Subsampling


Laboratory Subsampling

French statistician/geologist Pierre Gy has devel­oped a theory of material sam­pling, which is appli­cable to the sub­sampling of solid materials in the labo­ra­tory for radio­chemical analy­sis. The com­plete theory is exten­sive and covers many aspects of sam­pling for lots of 0, 1, 2, or 3 di­men­sions. How­ever, a labo­ra­tory sam­ple cor­re­sponds to what Gy calls a 0-​dimen­sional lot, which is the sim­plest kind of lot.

The aspects of the theory of 0-​dimen­sional lots con­sid­ered here include:

  • How to reduce or elimi­nate sam­pling bias
  • How to reduce the sam­pling variance
  • How to quantify the funda­mental sam­pling variance

Definitions

Certain terms will be used repeatedly and need to be defined up front.

The lot is the collection of solid material whose prop­erties are of inter­est. The lot con­sists of N frag­ments, or par­ti­cles, where N is typi­cally a very large number. For our pur­poses the lot is usually a labo­ra­tory sample.

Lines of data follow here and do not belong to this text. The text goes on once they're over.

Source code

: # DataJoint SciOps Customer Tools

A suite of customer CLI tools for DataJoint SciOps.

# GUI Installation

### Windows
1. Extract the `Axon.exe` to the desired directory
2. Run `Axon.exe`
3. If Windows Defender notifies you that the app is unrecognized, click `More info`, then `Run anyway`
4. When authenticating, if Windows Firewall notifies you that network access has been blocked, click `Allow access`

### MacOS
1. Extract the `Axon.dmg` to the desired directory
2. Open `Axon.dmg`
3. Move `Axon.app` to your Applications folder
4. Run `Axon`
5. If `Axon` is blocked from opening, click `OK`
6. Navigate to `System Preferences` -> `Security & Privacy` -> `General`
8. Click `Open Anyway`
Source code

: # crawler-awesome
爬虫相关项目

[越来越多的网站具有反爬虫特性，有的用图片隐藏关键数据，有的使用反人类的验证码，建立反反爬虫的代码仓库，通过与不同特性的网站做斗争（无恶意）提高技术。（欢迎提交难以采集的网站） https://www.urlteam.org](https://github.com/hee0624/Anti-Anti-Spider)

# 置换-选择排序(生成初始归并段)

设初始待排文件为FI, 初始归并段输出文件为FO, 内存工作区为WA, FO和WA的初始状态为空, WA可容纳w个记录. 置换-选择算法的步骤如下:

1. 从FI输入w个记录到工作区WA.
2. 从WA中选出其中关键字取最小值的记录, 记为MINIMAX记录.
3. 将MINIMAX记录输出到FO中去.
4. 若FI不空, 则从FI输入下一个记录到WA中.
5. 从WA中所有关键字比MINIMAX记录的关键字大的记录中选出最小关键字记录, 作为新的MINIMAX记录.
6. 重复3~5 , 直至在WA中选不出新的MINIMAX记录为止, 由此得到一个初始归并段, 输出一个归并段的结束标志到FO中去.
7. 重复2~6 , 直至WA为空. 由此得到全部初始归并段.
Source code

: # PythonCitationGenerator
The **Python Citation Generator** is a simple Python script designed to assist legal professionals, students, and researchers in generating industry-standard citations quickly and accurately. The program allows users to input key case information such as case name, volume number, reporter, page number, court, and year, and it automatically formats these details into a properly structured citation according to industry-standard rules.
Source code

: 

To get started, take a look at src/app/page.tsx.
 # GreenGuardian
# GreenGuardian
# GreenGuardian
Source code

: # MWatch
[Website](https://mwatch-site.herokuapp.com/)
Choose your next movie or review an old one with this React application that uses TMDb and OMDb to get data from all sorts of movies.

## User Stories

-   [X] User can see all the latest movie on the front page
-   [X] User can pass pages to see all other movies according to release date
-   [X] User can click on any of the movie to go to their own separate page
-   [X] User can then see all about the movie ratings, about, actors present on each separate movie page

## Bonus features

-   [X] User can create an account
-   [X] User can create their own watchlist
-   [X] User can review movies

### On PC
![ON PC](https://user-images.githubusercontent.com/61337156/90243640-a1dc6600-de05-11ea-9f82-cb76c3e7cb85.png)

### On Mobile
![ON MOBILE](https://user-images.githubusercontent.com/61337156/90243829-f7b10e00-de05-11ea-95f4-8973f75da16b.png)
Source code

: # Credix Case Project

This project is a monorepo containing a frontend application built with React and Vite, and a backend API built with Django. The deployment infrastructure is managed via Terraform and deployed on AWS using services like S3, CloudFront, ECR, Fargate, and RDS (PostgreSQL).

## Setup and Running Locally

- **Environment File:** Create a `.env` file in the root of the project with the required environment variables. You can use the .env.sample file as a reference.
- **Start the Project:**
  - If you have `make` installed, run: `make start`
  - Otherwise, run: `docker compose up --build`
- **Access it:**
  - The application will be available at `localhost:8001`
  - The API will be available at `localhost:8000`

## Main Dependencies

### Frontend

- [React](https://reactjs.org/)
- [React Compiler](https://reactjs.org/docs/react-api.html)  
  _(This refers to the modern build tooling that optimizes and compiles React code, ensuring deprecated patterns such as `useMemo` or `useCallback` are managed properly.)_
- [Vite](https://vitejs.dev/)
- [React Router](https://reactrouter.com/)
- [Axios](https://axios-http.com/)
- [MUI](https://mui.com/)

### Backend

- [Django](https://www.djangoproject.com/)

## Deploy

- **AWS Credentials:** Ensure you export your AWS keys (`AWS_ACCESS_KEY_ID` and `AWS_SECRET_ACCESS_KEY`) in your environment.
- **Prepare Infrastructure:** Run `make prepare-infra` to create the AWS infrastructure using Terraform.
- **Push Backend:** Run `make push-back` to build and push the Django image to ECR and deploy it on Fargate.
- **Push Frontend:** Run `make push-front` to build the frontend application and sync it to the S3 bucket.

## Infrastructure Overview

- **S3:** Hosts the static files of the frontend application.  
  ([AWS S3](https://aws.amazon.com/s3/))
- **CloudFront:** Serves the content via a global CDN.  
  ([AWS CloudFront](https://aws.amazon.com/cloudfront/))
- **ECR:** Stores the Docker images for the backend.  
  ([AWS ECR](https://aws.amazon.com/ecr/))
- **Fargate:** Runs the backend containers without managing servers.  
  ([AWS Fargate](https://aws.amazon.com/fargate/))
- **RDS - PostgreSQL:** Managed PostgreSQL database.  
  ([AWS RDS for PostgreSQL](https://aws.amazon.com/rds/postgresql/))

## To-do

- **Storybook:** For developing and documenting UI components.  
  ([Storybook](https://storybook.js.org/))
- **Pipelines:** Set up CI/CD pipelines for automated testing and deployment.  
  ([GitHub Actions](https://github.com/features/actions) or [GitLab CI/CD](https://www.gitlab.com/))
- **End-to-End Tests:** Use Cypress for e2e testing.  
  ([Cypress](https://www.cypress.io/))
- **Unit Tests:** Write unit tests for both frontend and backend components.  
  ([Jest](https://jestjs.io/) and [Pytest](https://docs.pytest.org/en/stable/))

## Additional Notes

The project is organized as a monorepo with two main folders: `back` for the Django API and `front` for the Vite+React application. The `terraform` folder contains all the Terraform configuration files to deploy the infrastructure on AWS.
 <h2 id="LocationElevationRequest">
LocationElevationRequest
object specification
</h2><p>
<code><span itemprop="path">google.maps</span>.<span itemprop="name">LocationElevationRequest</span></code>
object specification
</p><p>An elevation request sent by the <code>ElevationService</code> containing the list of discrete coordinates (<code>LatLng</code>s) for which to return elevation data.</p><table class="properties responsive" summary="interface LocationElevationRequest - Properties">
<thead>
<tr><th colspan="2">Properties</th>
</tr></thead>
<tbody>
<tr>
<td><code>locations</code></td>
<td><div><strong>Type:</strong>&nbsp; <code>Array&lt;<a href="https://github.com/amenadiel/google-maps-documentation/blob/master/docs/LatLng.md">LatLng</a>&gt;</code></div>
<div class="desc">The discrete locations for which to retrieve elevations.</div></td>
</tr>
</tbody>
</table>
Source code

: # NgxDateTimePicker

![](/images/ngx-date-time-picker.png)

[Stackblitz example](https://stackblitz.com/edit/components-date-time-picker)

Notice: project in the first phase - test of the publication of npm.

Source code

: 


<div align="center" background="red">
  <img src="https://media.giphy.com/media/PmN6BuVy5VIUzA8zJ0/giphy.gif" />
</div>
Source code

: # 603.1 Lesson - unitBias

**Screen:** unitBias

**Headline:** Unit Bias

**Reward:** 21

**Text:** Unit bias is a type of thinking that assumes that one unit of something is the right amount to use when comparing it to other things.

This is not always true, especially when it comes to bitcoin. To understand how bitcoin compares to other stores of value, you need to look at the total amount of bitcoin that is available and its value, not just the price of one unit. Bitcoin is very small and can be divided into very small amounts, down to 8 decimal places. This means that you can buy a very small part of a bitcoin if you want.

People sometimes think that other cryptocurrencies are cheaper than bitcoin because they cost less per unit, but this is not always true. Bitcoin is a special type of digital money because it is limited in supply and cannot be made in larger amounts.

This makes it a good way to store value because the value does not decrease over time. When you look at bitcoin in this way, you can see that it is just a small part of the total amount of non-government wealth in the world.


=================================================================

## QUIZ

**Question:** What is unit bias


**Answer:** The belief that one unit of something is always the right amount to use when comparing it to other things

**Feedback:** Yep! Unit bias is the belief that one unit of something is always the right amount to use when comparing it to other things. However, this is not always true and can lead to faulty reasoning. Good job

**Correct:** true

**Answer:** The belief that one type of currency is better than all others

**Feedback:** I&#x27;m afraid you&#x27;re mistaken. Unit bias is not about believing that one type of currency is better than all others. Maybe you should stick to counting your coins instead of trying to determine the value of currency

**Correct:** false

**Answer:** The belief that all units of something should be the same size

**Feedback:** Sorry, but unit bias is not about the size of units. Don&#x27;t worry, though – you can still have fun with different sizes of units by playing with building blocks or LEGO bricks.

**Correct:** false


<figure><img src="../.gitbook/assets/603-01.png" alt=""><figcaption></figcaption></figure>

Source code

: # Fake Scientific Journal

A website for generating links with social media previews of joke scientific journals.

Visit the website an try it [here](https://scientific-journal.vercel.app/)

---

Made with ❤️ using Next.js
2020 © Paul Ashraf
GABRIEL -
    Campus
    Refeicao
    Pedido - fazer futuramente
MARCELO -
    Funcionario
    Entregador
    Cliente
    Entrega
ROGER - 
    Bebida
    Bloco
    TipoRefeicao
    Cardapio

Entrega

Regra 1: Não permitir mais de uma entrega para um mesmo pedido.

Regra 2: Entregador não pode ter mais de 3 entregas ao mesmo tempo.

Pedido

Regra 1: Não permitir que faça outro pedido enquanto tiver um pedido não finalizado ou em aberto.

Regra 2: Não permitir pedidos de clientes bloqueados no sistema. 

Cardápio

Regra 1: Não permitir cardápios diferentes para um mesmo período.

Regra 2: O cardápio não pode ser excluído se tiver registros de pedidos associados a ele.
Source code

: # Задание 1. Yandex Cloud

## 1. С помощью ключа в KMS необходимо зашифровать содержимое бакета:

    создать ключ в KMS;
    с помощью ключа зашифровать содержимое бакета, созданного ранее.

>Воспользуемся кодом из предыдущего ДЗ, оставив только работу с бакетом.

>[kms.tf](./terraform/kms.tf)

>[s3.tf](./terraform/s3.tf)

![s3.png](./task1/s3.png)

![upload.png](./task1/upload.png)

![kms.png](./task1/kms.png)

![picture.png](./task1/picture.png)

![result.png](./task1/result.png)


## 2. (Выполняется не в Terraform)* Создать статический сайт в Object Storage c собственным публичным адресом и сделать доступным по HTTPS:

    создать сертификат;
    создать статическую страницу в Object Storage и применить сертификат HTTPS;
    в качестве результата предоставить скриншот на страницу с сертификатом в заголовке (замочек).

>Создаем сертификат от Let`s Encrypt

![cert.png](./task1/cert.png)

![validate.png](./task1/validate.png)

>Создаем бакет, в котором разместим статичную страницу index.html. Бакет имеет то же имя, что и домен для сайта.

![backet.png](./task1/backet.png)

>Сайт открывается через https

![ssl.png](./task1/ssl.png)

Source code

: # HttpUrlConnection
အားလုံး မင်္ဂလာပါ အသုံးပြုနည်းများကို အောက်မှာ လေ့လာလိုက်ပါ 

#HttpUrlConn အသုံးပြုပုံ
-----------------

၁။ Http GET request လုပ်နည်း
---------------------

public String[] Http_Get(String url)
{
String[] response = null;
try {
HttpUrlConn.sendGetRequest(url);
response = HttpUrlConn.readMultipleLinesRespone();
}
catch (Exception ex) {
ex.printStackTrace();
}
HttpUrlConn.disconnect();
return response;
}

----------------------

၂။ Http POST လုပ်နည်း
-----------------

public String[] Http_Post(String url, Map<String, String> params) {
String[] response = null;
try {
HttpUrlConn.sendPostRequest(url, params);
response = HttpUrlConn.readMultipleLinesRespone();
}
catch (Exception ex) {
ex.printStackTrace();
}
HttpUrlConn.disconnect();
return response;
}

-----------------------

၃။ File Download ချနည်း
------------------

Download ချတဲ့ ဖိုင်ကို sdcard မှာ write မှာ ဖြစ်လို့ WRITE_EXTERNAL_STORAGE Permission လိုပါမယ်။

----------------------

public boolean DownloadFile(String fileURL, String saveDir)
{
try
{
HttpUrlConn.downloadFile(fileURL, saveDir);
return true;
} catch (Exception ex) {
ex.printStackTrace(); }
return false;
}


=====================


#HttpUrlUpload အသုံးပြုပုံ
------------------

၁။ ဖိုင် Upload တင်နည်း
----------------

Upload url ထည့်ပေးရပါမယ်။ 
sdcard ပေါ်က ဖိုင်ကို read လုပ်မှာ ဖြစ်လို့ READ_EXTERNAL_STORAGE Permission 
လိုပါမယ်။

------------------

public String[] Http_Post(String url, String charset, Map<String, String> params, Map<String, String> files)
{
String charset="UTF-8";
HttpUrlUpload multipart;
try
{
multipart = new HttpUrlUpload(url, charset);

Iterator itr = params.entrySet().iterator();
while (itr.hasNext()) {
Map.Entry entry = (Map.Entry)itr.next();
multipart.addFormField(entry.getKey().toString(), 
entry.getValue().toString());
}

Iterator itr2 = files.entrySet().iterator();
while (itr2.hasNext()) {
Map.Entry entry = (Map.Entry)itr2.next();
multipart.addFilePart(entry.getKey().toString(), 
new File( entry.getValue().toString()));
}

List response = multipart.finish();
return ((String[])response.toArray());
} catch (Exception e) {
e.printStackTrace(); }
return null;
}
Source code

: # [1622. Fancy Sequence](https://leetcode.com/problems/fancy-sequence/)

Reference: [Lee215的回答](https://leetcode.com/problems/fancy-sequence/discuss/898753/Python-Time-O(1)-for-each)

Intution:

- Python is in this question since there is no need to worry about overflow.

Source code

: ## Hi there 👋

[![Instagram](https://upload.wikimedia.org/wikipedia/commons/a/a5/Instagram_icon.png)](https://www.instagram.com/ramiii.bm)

The criti­cal component is the com­po­nent of inter­est (analyte) in the lot. The criti­cal content of the lot or of any por­tion of the lot is the ratio of the mass of the criti­cal com­po­nent to the total mass of the lot or por­tion. For our pur­poses the criti­cal com­po­nent is usually a radio­nuclide, such as 137Cs or 238Pu, and the criti­cal con­tent is the mass frac­tion of that radio­nuclide (which is pro­por­tional to the speci­fic activity).

The sample is a random non­empty sub­set of the frag­ments of the lot. The sam­ple is taken from the lot and the meas­ured prop­er­ties of the sam­ple are assumed to rep­re­sent those of the lot. For our pur­poses the sam­ple is usually a sub­sample, or ali­quot, taken from a labo­ra­tory sam­ple (the lot) for radio­chem­ical analysis. To avoid confu­sion, we will usually avoid the sample/​sub­sample termi­nol­ogy and talk only about the lot/​sample.

Gy defines a prob­abi­lis­tic sam­ple to be correct if every frag­ment in the lot has the same prob­abil­ity of being included in the sample. A prob­abi­lis­tic sam­ple is biased if the ex­pected value (or mean) of the criti­cal content of the sam­ple dif­fers from the criti­cal con­tent of the lot. If the sam­ple is not biased, it is unbiased. To say that a sam­ple is un­biased does not mean that its criti­cal con­tent exactly equals that of the lot. Instead, it means only that the sam­ple is selected in such a way that if the sam­pling could be repeated many times (with replace­ment), the aver­age value of the sam­ple’s criti­cal con­tent would equal the criti­cal con­tent of the lot.

It is not always pos­sible to de­ter­mine from the man­ner of select­ing a sam­ple whether it is biased. Whether the sam­ple is biased de­pends on the masses and criti­cal con­tents of its frag­ments. For example, if every frag­ment has exactly the same criti­cal con­tent, then any sam­ple is un­biased, but if only one frag­ment con­tains all the lot’s criti­cal com­po­nent, then un­biased sam­pling requires more care. In prac­tice, one never knows the criti­cal con­tents of the frag­ments; so, one would like a sam­ple that is un­biased regard­less of what those criti­cal con­tents might be.

We will define a sam­ple to be fair if it is un­biased for any pos­sible values of the criti­cal con­tents of the frag­ments. Whether a sample is fair de­pends on the frag­ment masses but not on their criti­cal contents.

Although in theory fair sam­pling is a nice goal, in nor­mal prac­tice correct sam­pling seems to be a more reason­able alternative.

Notation

We denote the lot by L. When we write equa­tions for sam­pling bias and vari­ance, we will assume the frag­ments of the lot are numbered from 1 to N. Then mi denotes the mass of frag­ment i, Ai denotes the mass of criti­cal com­po­nent in frag­ment i, and ai denotes the criti­cal con­tent of frag­ment i. If G is any non­empty sub­set of the frag­ments, then mG denotes the total mass of G, AG denotes the mass of criti­cal com­po­nent in G, and aG denotes the criti­cal con­tent of G. So, mL denotes the mass of the entire lot and aL denotes its criti­cal content.